But why is almost one-third of Melghat without any source of livelihood?
In early February this year, a large group of tribals from Melghat organised a padayatra and walked from Paratwada to Amravati to meet the district collector, Ravindra Jhadav, and demand work under egs . All had a common complaint -- their agricultural land is disputed and they rarely get work under egs .
Says Bhai Ranu Jamunka, a 75-year-old farmer from Keli village in Chikaldara taluka, "Out of 600 people in my village, only 18 own land and the rest work as labourers. Even the land of these 18 is under dispute... I am tilling my land for the last many decades but now the forest department says it is their land. What am I to do?
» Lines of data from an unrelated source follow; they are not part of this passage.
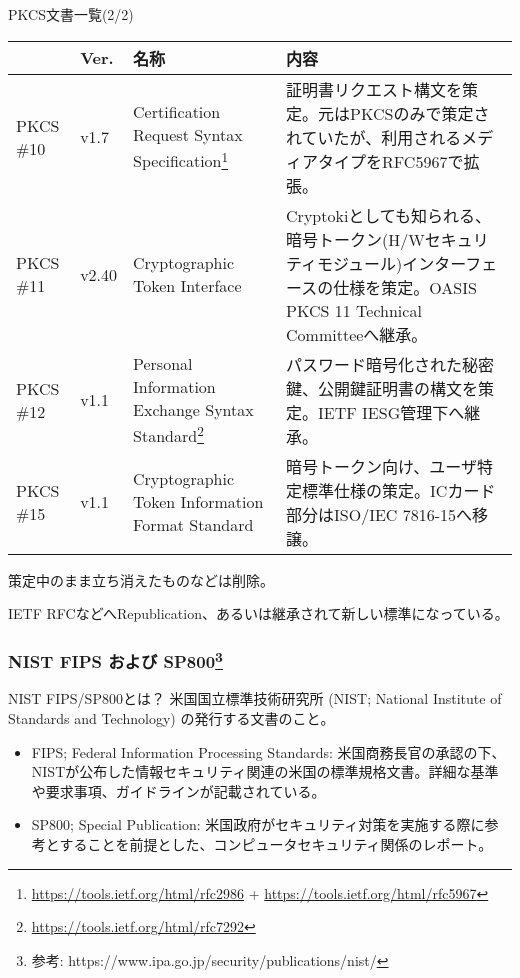 \documentclass[12pt,dvipdfmx]{beamer}
\begin{document}
\begin{frame}
PKCS文書一覧(2/2)
\begin{table}
\scriptsize
\begin{tabular}{|l|l|p{21ex}|p{40ex}|}
\hline
 & Ver. & 名称 & 内容 \\
\hline\hline
PKCS \#10 & v1.7 & Certification Request Syntax Specification\footnote[frame]{\scriptsize \url{https://tools.ietf.org/html/rfc2986} + \url{https://tools.ietf.org/html/rfc5967}} & 証明書リクエスト構文を策定。元はPKCSのみで策定されていたが、利用されるメディアタイプをRFC5967で拡張。\\
\hline
PKCS \#11 & v2.40 & Cryptographic Token Interface & Cryptokiとしても知られる、暗号トークン(H/Wセキュリティモジュール)インターフェースの仕様を策定。OASIS PKCS 11 Technical Committeeへ継承。\\
\hline
PKCS \#12 & v1.1 & Personal Information Exchange Syntax Standard\footnote[frame]{\scriptsize \url{https://tools.ietf.org/html/rfc7292}} & パスワード暗号化された秘密鍵、公開鍵証明書の構文を策定。IETF IESG管理下へ継承。\\
\hline
PKCS \#15 & v1.1 & Cryptographic Token Information Format Standard & 暗号トークン向け、ユーザ特定標準仕様の策定。ICカード部分はISO/IEC 7816-15へ移譲。\\
\hline
\end{tabular}
\end{table}
策定中のまま立ち消えたものなどは削除。

IETF RFCなどへRepublication、あるいは継承されて新しい標準になっている。
\end{frame}

\begin{frame}
\frametitle{NIST FIPS および SP800\footnote[frame]{参考: https://www.ipa.go.jp/security/publications/nist/}}
\begin{block}{NIST FIPS/SP800とは？}
米国国立標準技術研究所 (NIST; National Institute of Standards and Technology) の発行する文書のこと。
\begin{itemize}
 \item \alert{FIPS; Federal Information Processing Standards}: 米国商務長官の承認の下、NISTが公布した情報セキュリティ関連の米国の標準規格文書。詳細な基準や要求事項、ガイドラインが記載されている。
 \item SP800; Special Publication: 米国政府がセキュリティ対策を実施する際に参考とすることを前提とした、コンピュータセキュリティ関係のレポート。
\end{itemize}
\end{block}
\end{frame}
\end{document}
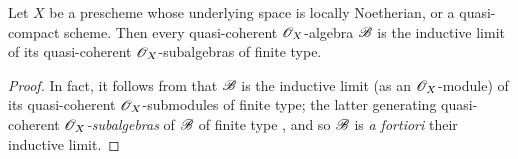 \begin{proposition}[9.6.6]
\label{1.9.6.6}
Let $X$ be a prescheme whose underlying space is locally Noetherian, or a quasi-compact scheme.
Then every quasi-coherent $\mathscr{O}_X$-algebra $\mathscr{B}$ is the inductive limit of its quasi-coherent $\mathscr{O}_X$-subalgebras of finite type.
\end{proposition}

\begin{proof}
\label{proof-1.9.6.6}
In fact, it follows from  that $\mathscr{B}$ is the inductive limit (as an $\mathscr{O}_X$-module) of its quasi-coherent $\mathscr{O}_X$-submodules of finite type; the latter generating quasi-coherent \emph{$\mathscr{O}_X$-subalgebras} of $\mathscr{B}$ of finite type , and so $\mathscr{B}$ is \emph{a fortiori} their inductive limit.
\end{proof}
In any case, in forests there is no source of income, no irrigation facility, nothing." It is the same story for Sabulal from Biba village in Chikaldara taluka, "Forest department has recently cut a plot in my land and says it belongs to them. I do not have 7/12 (record of rights) to prove my ownership over the land." On being questioned about availability of egs work, Sabulal said it takes one to two years to get that work.
Vithal, a 45-year-old villager from Bodhu village in Melghat has a different problem. "My village is in the interiors of Melghat and till date has not been electrified. We have small patches of land on which we do agriculture. Since there are no irrigation facilities, every year villagers make a temporary dam on a rivulet and divert some water to our fields. But the forest department says this is illegal. Every year we have this fight with the forest department... As far as egs is concerned, it can at best provide us with 15 days to a month of work in a year. Do you think we can survive only on that? We mostly migrate to cities in search for work." Tribals also complain it takes months before they receive egs payments.
A major problem with carrying out egs works in forest areas is the requisite '60:40 ratio' of unskilled to skilled labour. Most of the structures cannot be constructed because they do not fit into the cost norms of the state government. Secondly, Melghat is thickly forested: there are no big open spaces to do egs work such as continuous contour trenching, and no sites for plantations.
Forest officials claim they are made to sound like villains when all they try to do is follow the rules. Says an executive engineer at the egs department, Amravati, "No other department is allowed to work on forest land. And neither can they take up work and leave it unfinished because of a patch of forest land that happens to fall in between. But rather than lambasting the department, which is only following the Forest Conservation Act ,1980, we should think of ways by which egs can contribute positively in forest areas. Forests no doubt have become a curse for Vidarbha's people because in the name of conservation, they remain underdeveloped."